Social causation or social selection? The longitudinal interrelationship between poverty and depressive symptoms in China

https://doi.org/10.1016/j.socscimed.2020.112848Get rights and content

Highlights

  • Depression and poverty interact in a vicious cycle, which needs to be clarified.

  • Social selection and causation are possible pathways for depression and poverty.

  • Total and indirect effects of poverty on depression were found at baseline.

  • Depression directly drifted individuals into poverty at baseline and at follow-up.

  • Proactive interventions are needed to break the cycle of poverty and depression.

Abstract

Rationale

To our knowledge, no prior studies have investigated these bidirectional pathways between poverty and depressive symptoms to identify potential mechanisms.

Objective

This study aimed to investigate the interrelationship between poverty and depressive symptoms by examining two causal theories: social causation, which claims that the condition of poverty causes mental health disorders, and social selection, which suggests that those with poor mental health are more likely to drift into poverty.

Method

We obtained data from 17,250 adults aged 45 years or above from the China Health and Retirement Longitudinal Studies, first conducted in 2011–2012. Participants were tracked for 4 years, with baseline measurements taken as well as two 2-year follow-up visits. Structural equation models were used to examine the pathways in two directions at baseline, 2-year follow-up and 4-year follow-up.

Results

We found significant total effects and indirect effects of poverty on depressive symptoms at baseline, which were mediated through deterioration of household living conditions, decrease in social participation, and decline in life satisfaction. In the opposite direction, depressive symptoms directly led individuals to drift into poverty at baseline and at follow-up.

Conclusions

This study suggested that social causation and social selection may operate concurrently. Proactive interventions, especially ones focusing on modifiable protective factors that our findings identified as mediators in the link between poverty and depression, are urgently needed to break the vicious cycle of poverty and depression and create a virtuous cycle of increasing returns.

Introduction

Research has indicated that depression is predicted to be the leading cause of disease burden by 2030 (Mathers and Loncar, 2006). The burden of depression is increasing in aging populations in China, where a recent national survey showed almost 100 million people suffering from depression, including 10% of the country's total female population and 8% of the total male population (China Daily, 2016). Furthermore, the annual rising rate of depressive symptoms is approximately 2% per year (Chen et al., 2005; Qian et al., 2016). There is convincing evidence that depression can globally be considered a consequence of poverty (Darin-Mattsson et al., 2018; Flisher et al., 2007; Lund et al., 2010a, Lund et al., 2010b; Patel and Kleinman, 2003; Wickham et al., 2017), and often leads to income loss (Dohrenwend et al., 1992; Huddleston-Casas et al., 2009; Lund et al., 2013; Saraceno et al., 2005), implying that depression and poverty could interact in a vicious cycle (Haushofer and Fehr, 2014; Lund and Cois, 2018; Patel et al., 2010; Saraceno and Barbui, 1997). In spite of this information, little is still known about the interrelationship between poverty and depression (Anderson, 2018; Elwell-Sutton et al., 2019; Lund et al., 2018; Simmons et al., 2008), due to the fact that longitudinal studies remain sparse and causal mechanisms are difficult to identify (Cooper et al., 2012). Moreover, to our knowledge, no studies have investigated the complex pathways between poverty and depression to identify potential mechanisms and targets for interventions that address both issues.

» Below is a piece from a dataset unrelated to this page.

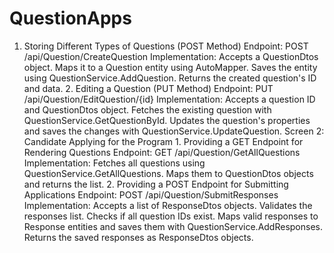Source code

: # QuestionApps
 1. Storing Different Types of Questions (POST Method)  Endpoint: POST /api/Question/CreateQuestion Implementation: Accepts a QuestionDtos object. Maps it to a Question entity using AutoMapper. Saves the entity using QuestionService.AddQuestion. Returns the created question's ID and data. 2. Editing a Question (PUT Method)  Endpoint: PUT /api/Question/EditQuestion/{id} Implementation: Accepts a question ID and QuestionDtos object. Fetches the existing question with QuestionService.GetQuestionById. Updates the question's properties and saves the changes with QuestionService.UpdateQuestion. Screen 2: Candidate Applying for the Program 1. Providing a GET Endpoint for Rendering Questions  Endpoint: GET /api/Question/GetAllQuestions Implementation: Fetches all questions using QuestionService.GetAllQuestions. Maps them to QuestionDtos objects and returns the list. 2. Providing a POST Endpoint for Submitting Applications  Endpoint: POST /api/Question/SubmitResponses Implementation: Accepts a list of ResponseDtos objects. Validates the responses list. Checks if all question IDs exist. Maps valid responses to Response entities and saves them with QuestionService.AddResponses. Returns the saved responses as ResponseDtos objects.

Further, both issues appear to be more prominent in low- and middle-income countries (LMICs), in which depression makes a significant contribution to the burden of disease (Tampubolon and Hanandita, 2014). Yet, evidence on the interrelationship between poverty and depression in LMICs remains relatively scarce (Lund et al., 2010, 2018; Patel and Kleinman, 2003; Tampubolon and Hanandita, 2014). In China, widening income inequality and a rising poverty rate have gained increasing attention with the country's social transition following an open-market economy since the late 1970s (Luo and Zhu, 2008). Given the concerning relationship between poverty and depression, questions remain unanswered in China regarding whether poverty leads to a higher prevalence of depression, or if disabilities and increased healthcare expenses associated with depression lead individuals to drift into, or remain in, poverty.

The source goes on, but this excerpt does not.